De ontheffing als bedoeld onder 3.3.1 wordt uitsluitend verleend indien er geen onevenredige aantasting plaatsvindt van c.q. afbreuk wordt gedaan aan:

      1. de gebruiksmogelijkheden
        ter voorkoming van een onevenredige aantasting van de gebruiksmogelijkheden van de aangrenzende gronden en de zich daarop bevindende bouwwerken;

      2. het straat- en bebouwingsbeeld
        in het belang van een verantwoorde evenwichtige en samenhangende inpassing en ter waarborging van de stedenbouwkundige (beeld)kwaliteit;

      3. de woonsituatie
        ter waarborging van een verantwoorde woonsituatie, met in het bijzonder aandacht voor:

        1. de lichttoetreding/bezonning ten opzichte van (bebouwing op) aangrenzende gronden;

        2. het uitzicht;

        3. de aanwezigheid van voldoende privacy.

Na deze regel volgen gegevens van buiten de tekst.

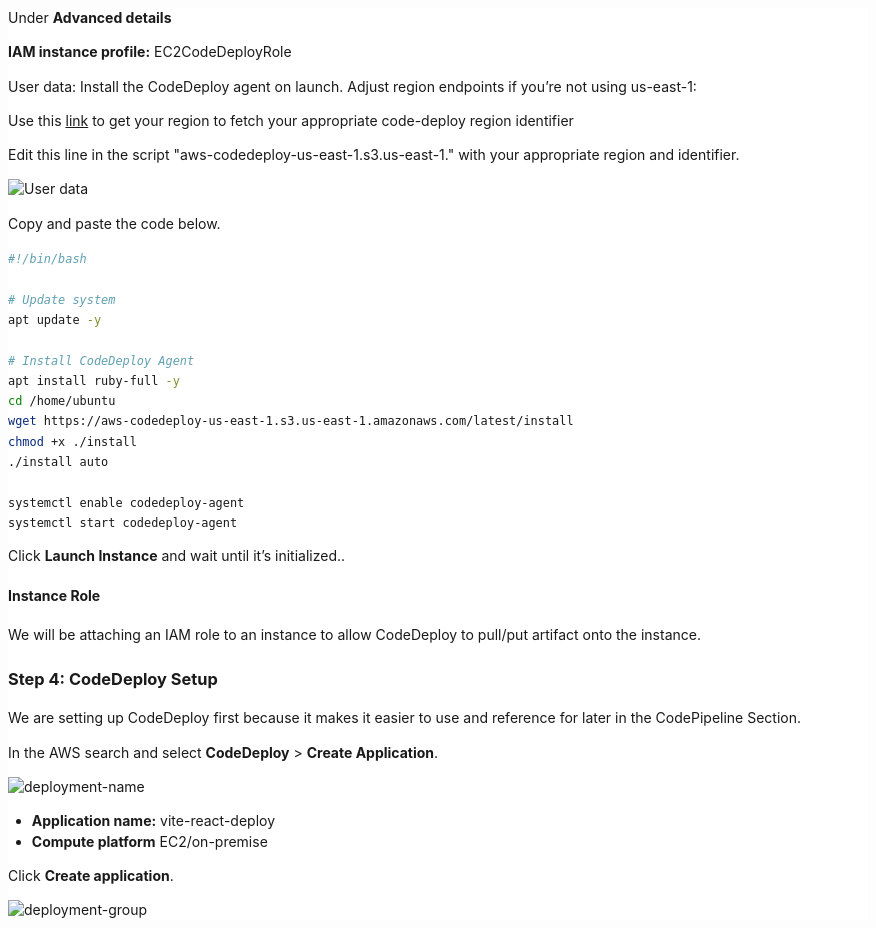 Under **Advanced details**

**IAM instance profile:** EC2CodeDeployRole

User data: Install the CodeDeploy agent on launch. Adjust region endpoints if you’re not using us-east-1:

Use this [link](https://docs.aws.amazon.com/codedeploy/latest/userguide/resource-kit.html#resource-kit-bucket-names) to get your region to fetch your appropriate code-deploy region identifier

Edit this line in the script  "aws-codedeploy-us-east-1.s3.us-east-1." with your appropriate region and identifier.

![User data](https://dev-to-uploads.s3.amazonaws.com/uploads/articles/9sexqsp88zsl7x67fzyy.png)

Copy and paste the code below.

```bash
#!/bin/bash

# Update system
apt update -y

# Install CodeDeploy Agent
apt install ruby-full -y
cd /home/ubuntu
wget https://aws-codedeploy-us-east-1.s3.us-east-1.amazonaws.com/latest/install
chmod +x ./install
./install auto

systemctl enable codedeploy-agent
systemctl start codedeploy-agent
```

Click **Launch Instance** and wait until it’s initialized..

#### Instance Role

We will be attaching an IAM role to an instance to allow CodeDeploy to pull/put artifact onto the instance.

### Step 4: CodeDeploy Setup

We are setting up CodeDeploy first because it makes it easier to use and reference for later in the CodePipeline Section.

In the AWS search and select **CodeDeploy** > **Create Application**.

![deployment-name](https://dev-to-uploads.s3.amazonaws.com/uploads/articles/9aqmo5pntewaahtha0z9.png)

- **Application name:** vite-react-deploy
- **Compute platform** EC2/on-premise

Click **Create application**.

![deployment-group](https://dev-to-uploads.s3.amazonaws.com/uploads/articles/013gqzipin0nliruzevn.png)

      4. de verkeersveiligheid
        ter waarboring van de verkeersveiligheid, in het bijzonder de benodigde uitzichthoeken op (hoeken van) wegen;

      5. de parkeerruimte
        ter waarborging van voldoende parkeerruimte op het eigen terrein.

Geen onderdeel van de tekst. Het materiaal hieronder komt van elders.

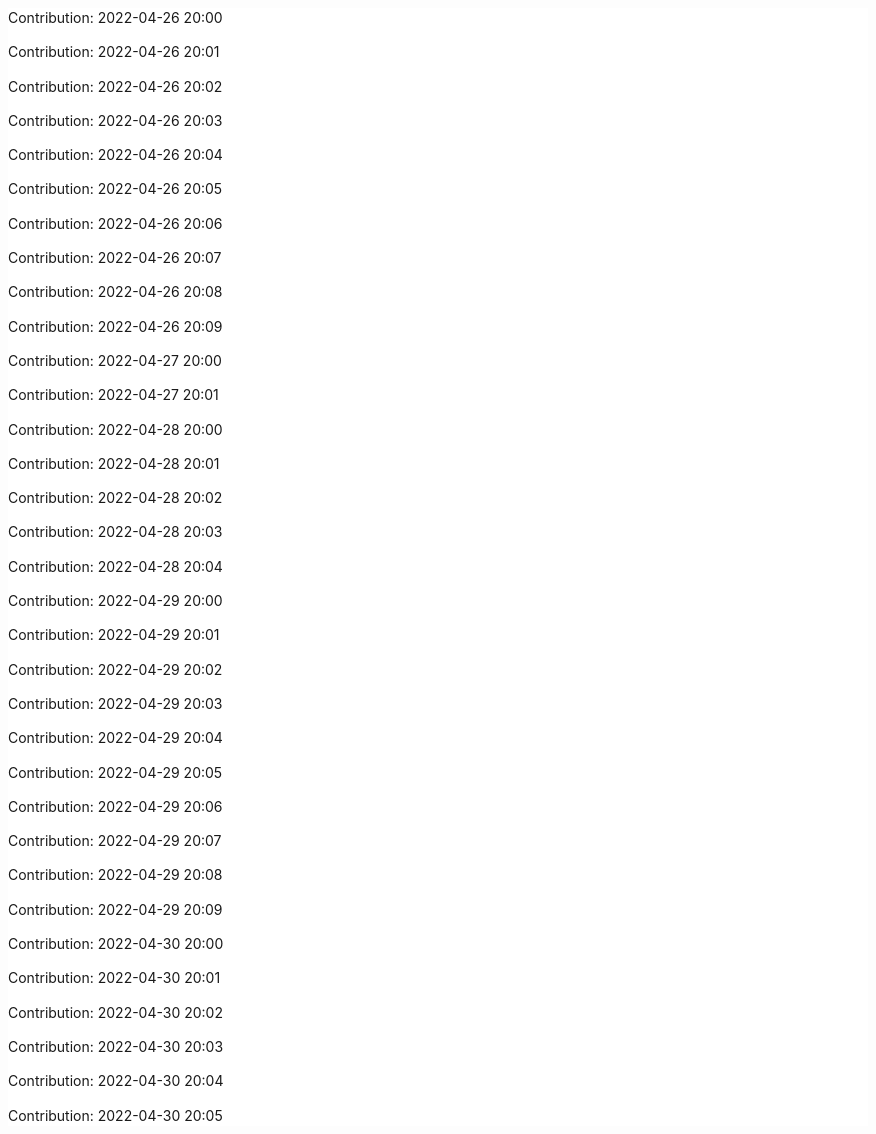 Contribution: 2022-04-26 20:00

Contribution: 2022-04-26 20:01

Contribution: 2022-04-26 20:02

Contribution: 2022-04-26 20:03

Contribution: 2022-04-26 20:04

Contribution: 2022-04-26 20:05

Contribution: 2022-04-26 20:06

Contribution: 2022-04-26 20:07

Contribution: 2022-04-26 20:08

Contribution: 2022-04-26 20:09

Contribution: 2022-04-27 20:00

Contribution: 2022-04-27 20:01

Contribution: 2022-04-28 20:00

Contribution: 2022-04-28 20:01

Contribution: 2022-04-28 20:02

Contribution: 2022-04-28 20:03

Contribution: 2022-04-28 20:04

Contribution: 2022-04-29 20:00

Contribution: 2022-04-29 20:01

Contribution: 2022-04-29 20:02

Contribution: 2022-04-29 20:03

Contribution: 2022-04-29 20:04

Contribution: 2022-04-29 20:05

Contribution: 2022-04-29 20:06

Contribution: 2022-04-29 20:07

Contribution: 2022-04-29 20:08

Contribution: 2022-04-29 20:09

Contribution: 2022-04-30 20:00

Contribution: 2022-04-30 20:01

Contribution: 2022-04-30 20:02

Contribution: 2022-04-30 20:03

Contribution: 2022-04-30 20:04

Contribution: 2022-04-30 20:05
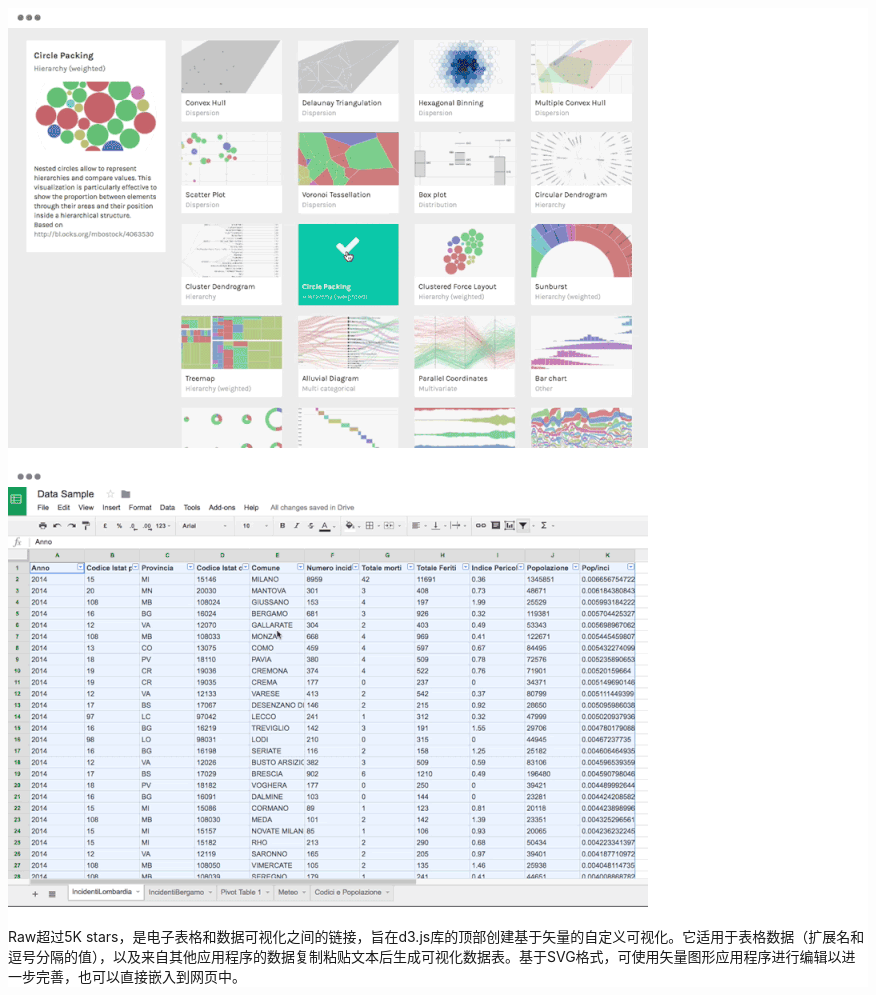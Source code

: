 ![图片](./JavaScript学习工具网站.assets/640-1713281161792-754.gif)

![图片](./JavaScript学习工具网站.assets/640-1713281161792-755.gif)

Raw超过5K stars，是电子表格和数据可视化之间的链接，旨在d3.js库的顶部创建基于矢量的自定义可视化。它适用于表格数据（扩展名和逗号分隔的值），以及来自其他应用程序的数据复制粘贴文本后生成可视化数据表。基于SVG格式，可使用矢量图形应用程序进行编辑以进一步完善，也可以直接嵌入到网页中。
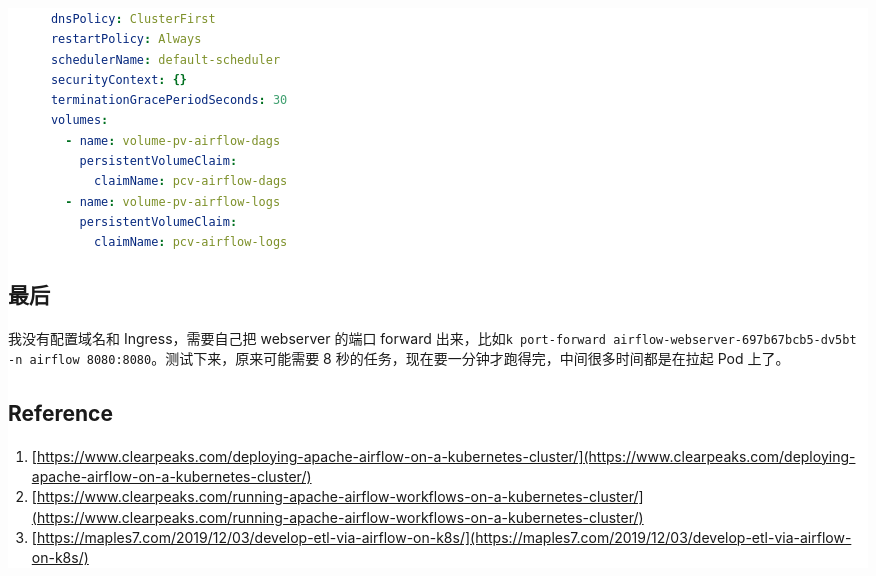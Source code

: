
 ```yaml
      dnsPolicy: ClusterFirst
      restartPolicy: Always
      schedulerName: default-scheduler
      securityContext: {}
      terminationGracePeriodSeconds: 30
      volumes:
        - name: volume-pv-airflow-dags
          persistentVolumeClaim:
            claimName: pcv-airflow-dags
        - name: volume-pv-airflow-logs
          persistentVolumeClaim:
            claimName: pcv-airflow-logs
```

## 最后

我没有配置域名和 Ingress，需要自己把 webserver 的端口 forward 出来，比如`k port-forward airflow-webserver-697b67bcb5-dv5bt -n airflow 8080:8080`。测试下来，原来可能需要 8 秒的任务，现在要一分钟才跑得完，中间很多时间都是在拉起 Pod 上了。

## Reference

1. [https://www.clearpeaks.com/deploying-apache-airflow-on-a-kubernetes-cluster/](https://www.clearpeaks.com/deploying-apache-airflow-on-a-kubernetes-cluster/)
2. [https://www.clearpeaks.com/running-apache-airflow-workflows-on-a-kubernetes-cluster/](https://www.clearpeaks.com/running-apache-airflow-workflows-on-a-kubernetes-cluster/)
3. [https://maples7.com/2019/12/03/develop-etl-via-airflow-on-k8s/](https://maples7.com/2019/12/03/develop-etl-via-airflow-on-k8s/)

3.4 ontheffing van de bouwvoorschriften: uitbouwen aan de zijgevel

 

3.4.1 ontheffing aan de zijgevel aangebouwd bijgebouw

Burgemeester en wethouders zijn bevoegd ontheffing te verlenen van het bepaalde in artikel 3.2.2, lid c, onder 3 sub c, voor de bouw van een aan de zijgevel aangebouwd bijgebouw met een grotere bouwhoogte, met dien verstande dat niet hoger gebouwd mag worden dan het doorgetrokken dakvlak van het hoofdgebouw;

3.4.2 voorwaarden ontheffing aan de zijgevel aangebouwd bijgebouw

De ontheffing als bedoeld onder artikel 3.4.1, wordt uitsluitend verleend indien er geen onevenredige aantasting plaatsvindt van c.q. afbreuk wordt gedaan aan:

      1. de gebruiksmogelijkheden
        ter voorkoming van een onevenredige aantasting van de gebruiksmogelijkheden van de aangrenzende gronden en de zich daarop bevindende bouwwerken;

      2. het straat- en bebouwingsbeeld
        in het belang van een verantwoorde evenwichtige en samenhangende inpassing en ter waarborging van de stedenbouwkundige (beeld)kwaliteit;

      3. de woonsituatie
        ter waarborging van een verantwoorde woonsituatie, met in het bijzonder aandacht voor:

        1. de lichttoetreding/bezonning ten opzichte van (bebouwing op) aangrenzende gronden;

        2. het uitzicht;

        3. de aanwezigheid van voldoende privacy.